Il padre francescano ricorse a tutti gli argomenti d'una sconclusionata dialettica per indurmi a fare quanto non volevo, e fra l'altre cose tentò di incutermi almeno un'oncia di rossore per trovarmi in quello stato ed in mezzo a quella compagnia di vassalli, com'ei li chiamava.
Per far comprendere quest'uscita del frate, m'è forza accennare ad un fatto spiacevolissimo e per noi doloroso accaduto il giorno prima nella corsia.
Alcuni nostri prigionieri che erano degenti allo spedale, perchè affetti da febbre o da altra malattia, guariti che furono, ad evitare il ritorno nelle carceri, cercavano di rendersi utili aiutando gli infermieri, assistendo i compagni feriti, prestandosi alla distribuzione del vitto, al riassetto delle corsie. La Direzione e la Polizia chiudevano un occhio e lasciavano fare.

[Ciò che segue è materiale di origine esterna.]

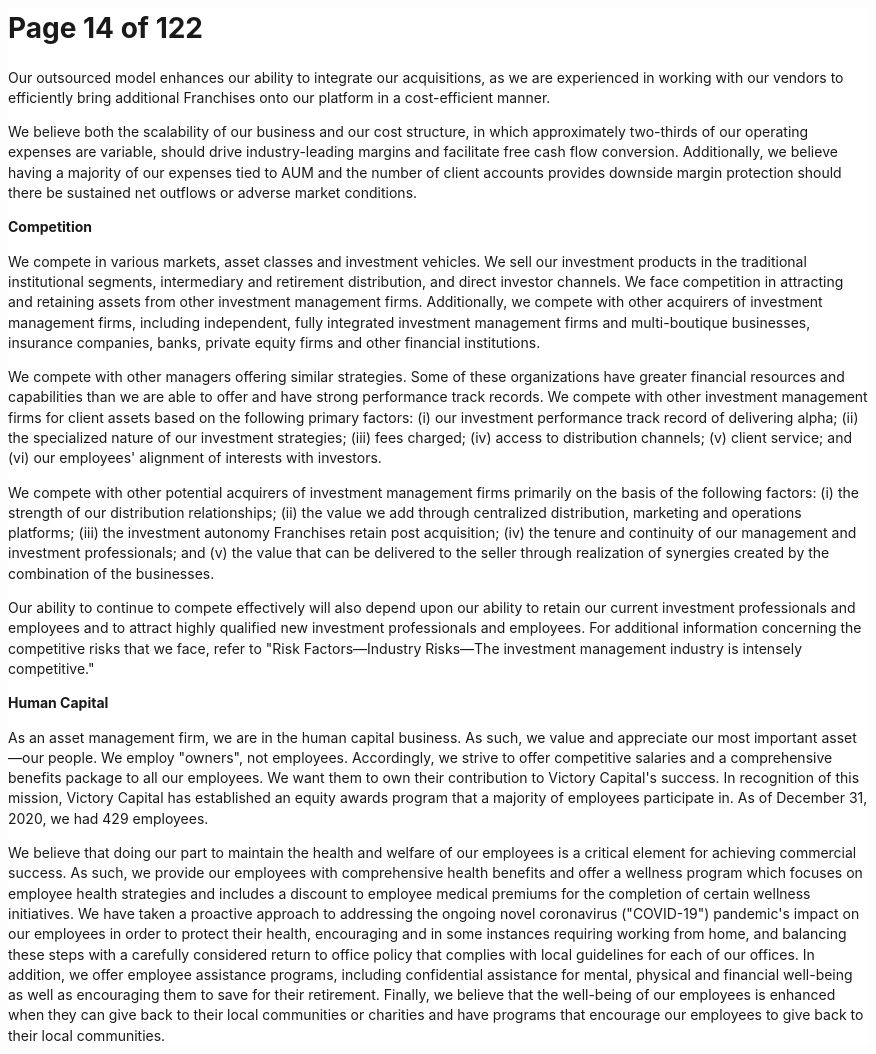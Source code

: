 
# Page 14 of 122

Our outsourced model enhances our ability to integrate our acquisitions, as we are experienced in working with our vendors to efficiently bring additional Franchises onto our platform in a cost-efficient manner.

We believe both the scalability of our business and our cost structure, in which approximately two-thirds of our operating expenses are variable, should drive industry-leading margins and facilitate free cash flow conversion. Additionally, we believe having a majority of our expenses tied to AUM and the number of client accounts provides downside margin protection should there be sustained net outflows or adverse market conditions.

**Competition**

We compete in various markets, asset classes and investment vehicles. We sell our investment products in the traditional institutional segments, intermediary and retirement distribution, and direct investor channels. We face competition in attracting and retaining assets from other investment management firms. Additionally, we compete with other acquirers of investment management firms, including independent, fully integrated investment management firms and multi-boutique businesses, insurance companies, banks, private equity firms and other financial institutions.

We compete with other managers offering similar strategies. Some of these organizations have greater financial resources and capabilities than we are able to offer and have strong performance track records. We compete with other investment management firms for client assets based on the following primary factors: (i) our investment performance track record of delivering alpha; (ii) the specialized nature of our investment strategies; (iii) fees charged; (iv) access to distribution channels; (v) client service; and (vi) our employees' alignment of interests with investors.

We compete with other potential acquirers of investment management firms primarily on the basis of the following factors: (i) the strength of our distribution relationships; (ii) the value we add through centralized distribution, marketing and operations platforms; (iii) the investment autonomy Franchises retain post acquisition; (iv) the tenure and continuity of our management and investment professionals; and (v) the value that can be delivered to the seller through realization of synergies created by the combination of the businesses.

Our ability to continue to compete effectively will also depend upon our ability to retain our current investment professionals and employees and to attract highly qualified new investment professionals and employees. For additional information concerning the competitive risks that we face, refer to "Risk Factors—Industry Risks—The investment management industry is intensely competitive."

**Human Capital**

As an asset management firm, we are in the human capital business. As such, we value and appreciate our most important asset—our people. We employ "owners", not employees. Accordingly, we strive to offer competitive salaries and a comprehensive benefits package to all our employees. We want them to own their contribution to Victory Capital's success. In recognition of this mission, Victory Capital has established an equity awards program that a majority of employees participate in. As of December 31, 2020, we had 429 employees.

We believe that doing our part to maintain the health and welfare of our employees is a critical element for achieving commercial success. As such, we provide our employees with comprehensive health benefits and offer a wellness program which focuses on employee health strategies and includes a discount to employee medical premiums for the completion of certain wellness initiatives. We have taken a proactive approach to addressing the ongoing novel coronavirus ("COVID-19") pandemic's impact on our employees in order to protect their health, encouraging and in some instances requiring working from home, and balancing these steps with a carefully considered return to office policy that complies with local guidelines for each of our offices. In addition, we offer employee assistance programs, including confidential assistance for mental, physical and financial well-being as well as encouraging them to save for their retirement. Finally, we believe that the well-being of our employees is enhanced when they can give back to their local communities or charities and have programs that encourage our employees to give back to their local communities.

Uno di questi però, che era forse il più sollecito ed il più mattiniero e non isdegnava rendere anche i più bassi servigi con una abnegazione veramente mirabile, fu notato che bazzicava frequentemente al letto di un ferito il quale, per la immobilità cui era condannato, da noi si giudicava gravissimo. L'osservazione a lungo andare sì mutò in sospetto, che comunicato di bocca in bocca assieme a qualche tacito lagno, pervenne all'orecchio di uno dei gendarmi di guardia. Questi, in un momento in cui il compagno sano adempiva i soliti uffici, ordinò agli infermieri di mutar posto al ferito, poi fece rovesciare il materasso e nel saccone si trovarono pur troppo parecchi oggetti stati involati di sotto ai guanciali dei compagni mentre dormivano.
Inutile dire l'indignazione generale. Tutti protestammo di non voler più per compagni quei due, ed infatti poche ore dopo una vettura della polizia li trasportava altrove.
Il padre Francesco alludeva a questo fatto quando deplorava la mia condizione. Gli risposi che ogni regola ha la sua eccezione. Anche tra gli apostoli vi fu un Giuda e Cristo morì pur esso fra due ladroni senza che ne fosse per ciò disonorato!
Il frate inorridì della risposta e del paragone, mi trattò da bestemmiatore e disperando di riuscire a nulla, desistette dalle inutili sollecitazioni.
Se i connotati avuti non sbagliano, questo frate stesso pochi anni di poi fece più che insistenza, quasi violenza per poter assistere al suo letto di morte Urbano Rattazzi, di cui era conoscente ed amico. Non ricordo se riuscisse nell'impresa, nè se con l'illustre uomo di Stato i suoi tentativi abbiano avuto miglior fortuna che con me.
L'ordine per la partenza nostra venne alla sera e si estendeva a tutti quelli la cui condizione di salute permetteva il viaggio.